Sich für Politik zu interessieren, galt lange Zeit als uncool. Immer die gleichen Politikerfloskeln, immer taktische Spielchen statt Inhalte - spannend ist was anderes. Nach dem 11. September jedoch war schlagartig wieder unverkennbar, dass Politik alle angeht. Wer würde sie vor dem Terror schützen, fragten auch die Unbeteiligten und Unpolitischen, die sich plötzlich vor Osama bin Laden fürchteten.

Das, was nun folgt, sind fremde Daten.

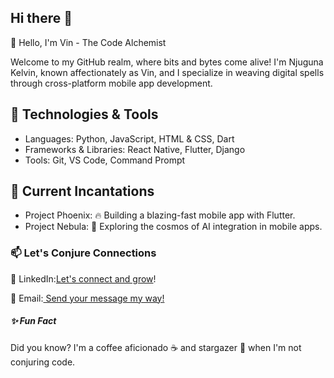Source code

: ## Hi there 👋
👋 Hello, I'm Vin - The Code Alchemist

Welcome to my GitHub realm, where bits and bytes come alive! I'm Njuguna Kelvin, known affectionately as Vin, and I specialize in weaving digital spells through cross-platform mobile app development.


<h2><b>🚀 Technologies & Tools</b></h2>
<ul>
  <li><emph>Languages:</emph> Python, JavaScript, HTML & CSS, Dart</li>
  <li>Frameworks & Libraries: React Native, Flutter, Django</li>
  <li>Tools: Git, VS Code, Command Prompt</li>
</ul> 


<h2><b>🌱 Current Incantations</b></h2>
<ul>
  <li>Project Phoenix: 🔥 Building a blazing-fast mobile app with Flutter.</li>
  <li>Project Nebula: 🌌 Exploring the cosmos of AI integration in mobile apps.</li>
</ul>



<h3><b>📫 Let's Conjure Connections</b></h3>
🌟 LinkedIn:<a href="https://www.linkdin.com/in/njuguna-kelvin-b9353a285?utm_source=share&utm_campaign=share_via&utm_content=profile&utm_medium=android_app">Let's connect and grow</a>!

📧 Email:<a href="mailto:njugunak349@gmail.com"> Send your message my way!</a>


<h5><b>✨ Fun Fact</b></h5>
Did you know? I'm a coffee aficionado ☕️ and stargazer 🌠 when I'm not conjuring code.
<!--
**NjugunaKelvin/NjugunaKelvin** is a ✨ _special_ ✨ repository because its `README.md` (this file) appears on your GitHub profile.

Here are some ideas to get you started:

- 🔭 I’m currently working on ...
- 🌱 I’m currently learning ...
- 👯 I’m looking to collaborate on ...
- 🤔 I’m looking for help with ...
- 💬 Ask me about ...
- 📫 How to reach me: ...
- 😄 Pronouns: ...
- ⚡ Fun fact: ...
-->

Selbst die sonst so öde Außen- und Entwicklungspolitik galt auf einmal als interessant - weil alles mit allem zusammenhängt und die Konflikte der Welt durch Terroristen vor unsere Haustür getragen werden. Dass Politik nicht nur wichtig, sondern auch spannend sein kann, das zeigte sich im Parlament. Eine starke, unangefochtene Regierung geriet in Not. Ganz plötzlich hätte es vorbei sein können mit Rot-Grün. Und dann das Herzschlagfinale im Bundestag: Besser als ein Thriller.

...für Politiker

Und noch dazu mit Happy End - weil am Ende alle zufrieden sein konnten. Rot-Grün hatte sich zusammengerauft. Auch die Union hatte gut lachen: Trotz verlorener Abstimmung wurden Merz und Merkel in der Fraktion mit Beifall empfangen. Da war Erleichterung zu spüren, dass sich die kopf- und kandidatenlose Union nicht schon jetzt Neuwahlen stellen musste. Die PDS kann sich weiter als einzige Pazifisten-Partei Deutschlands gerieren. Nur die FDP war ein bisschen enttäuscht: Sie wäre so gern an die Macht zurückgekehrt. Dafür durfte Westerwelle mit markigen Worten das baldige Ende der Koalition prophezeien. Und so war am Ende für jeden was dabei. Nur der Anlass des ganzen Manövers schien zur Nebensache geworden zu sein: der Krieg gegen den Terror.

...für Insulaner

Traurige Zeiten für Inselbewohner. Die Touristenzahlen auf den Malediven und den Seychellen sind rückläufig. Kuba und Mallorca wurden von schweren Stürmen gebeutelt. Dann stürzte in New York ein Airbus ab, der zum Inselparadies Santo Domingo unterwegs war. Und jetzt auch noch das: Der Südseestaat Tuvalu ist der Erste, der sich dem Klimawandel geschlagen gibt. Wegen des steigenden Meerespiegels müssen 11 000 Bewohner auswandern. Eine Inselgruppe zieht um - und ihre Bewohner wissen nicht, wo sie Aufnahme finden.

...für Gebirgskrieger

"Die Mühen der Gebirge liegen hinter uns, vor uns liegen die Mühen der Ebenen", schrieb Brecht nach der Rückkehr aus dem Exil. Im Afghanistan-Krieg ist es umgekehrt: Die Nordallianz nahm, so schien es, fast mühelos eine Stadt nach der anderen ein. Die liegen im Flachland oder in Talkesseln und sind schwer zu verteidigen. Deswegen ziehen sich die Taliban in die Berge zurück: Zwischen Abhängen und Felsspalten lassen sich die Vorteile der Guerillataktik besser ausspielen. Die Amerikaner und die Nordallianz werden sich wohl noch einmal nach den Mühen der Ebenen zurücksehnen ...

...für Frauen

Die Frauen in Afghanistan sind die Gewinner der Woche. Endlich können sie wieder ohne Ganzkörperschleier ausgehen, endlich dürfen sie wieder arbeiten und ihre Töchter zur Schule schicken. Viele jubeln nur vorsichtig oder im Geheimen - weil auch die Männer der Nordallianz muslimische Machos sind. Doch nach den Taliban kann es nur besser werden.

...für Männer

Die Taliban loswerden, dass wollten auch viele Männer in Kabul. Trotzdem wehrten sie sich gegen amerikanische Flugblätter, die die Behandlung der Frauen durch die Gotteskrieger verurteilen: Mancher will sich das, was er Tradition nennt, vom Westen nicht nehmen lassen. Als dann aber zum ersten Mal wieder die Stimme einer Radiomoderatorin via Äther in die Basare, Häuser und Hütten kam, da waren die Afghanen doch baff. Und ein wenig gerührt.